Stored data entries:
'''
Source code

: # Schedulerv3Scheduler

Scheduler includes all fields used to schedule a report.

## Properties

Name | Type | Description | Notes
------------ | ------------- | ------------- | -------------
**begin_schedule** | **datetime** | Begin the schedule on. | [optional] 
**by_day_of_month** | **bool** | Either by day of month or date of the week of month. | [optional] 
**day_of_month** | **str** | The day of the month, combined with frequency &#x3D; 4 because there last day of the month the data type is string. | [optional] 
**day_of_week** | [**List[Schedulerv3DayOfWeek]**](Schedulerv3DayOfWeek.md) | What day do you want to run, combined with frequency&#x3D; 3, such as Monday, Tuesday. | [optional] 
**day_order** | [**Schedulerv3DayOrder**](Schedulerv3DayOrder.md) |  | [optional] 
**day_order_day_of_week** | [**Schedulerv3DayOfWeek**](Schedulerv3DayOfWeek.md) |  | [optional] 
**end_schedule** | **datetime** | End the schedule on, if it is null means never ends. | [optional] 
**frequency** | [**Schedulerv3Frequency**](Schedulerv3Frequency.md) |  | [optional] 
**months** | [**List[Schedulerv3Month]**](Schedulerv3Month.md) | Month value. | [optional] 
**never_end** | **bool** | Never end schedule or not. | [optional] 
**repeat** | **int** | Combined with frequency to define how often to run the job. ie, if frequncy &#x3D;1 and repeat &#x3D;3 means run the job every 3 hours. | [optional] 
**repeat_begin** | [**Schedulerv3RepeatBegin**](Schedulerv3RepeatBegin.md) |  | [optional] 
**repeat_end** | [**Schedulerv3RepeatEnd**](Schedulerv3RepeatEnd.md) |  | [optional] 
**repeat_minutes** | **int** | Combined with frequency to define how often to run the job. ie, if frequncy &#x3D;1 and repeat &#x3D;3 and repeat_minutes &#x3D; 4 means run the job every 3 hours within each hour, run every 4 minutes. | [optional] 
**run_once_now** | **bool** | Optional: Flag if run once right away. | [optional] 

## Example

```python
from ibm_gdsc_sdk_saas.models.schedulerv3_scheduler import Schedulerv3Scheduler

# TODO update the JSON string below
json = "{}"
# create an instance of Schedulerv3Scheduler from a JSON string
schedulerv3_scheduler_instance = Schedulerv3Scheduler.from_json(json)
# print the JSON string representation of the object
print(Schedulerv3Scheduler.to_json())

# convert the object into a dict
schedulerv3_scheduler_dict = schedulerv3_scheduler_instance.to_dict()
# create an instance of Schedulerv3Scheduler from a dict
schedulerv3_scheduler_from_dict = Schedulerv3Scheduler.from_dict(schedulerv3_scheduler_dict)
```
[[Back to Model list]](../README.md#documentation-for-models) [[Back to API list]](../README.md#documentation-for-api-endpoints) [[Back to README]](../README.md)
'''
From the records above, return each line that has the string "bool".

Response box.
**by_day_of_month** | **bool** | Either by day of month or date of the week of month. | [optional] 
**never_end** | **bool** | Never end schedule or not. | [optional] 
**run_once_now** | **bool** | Optional: Flag if run once right away. | [optional] 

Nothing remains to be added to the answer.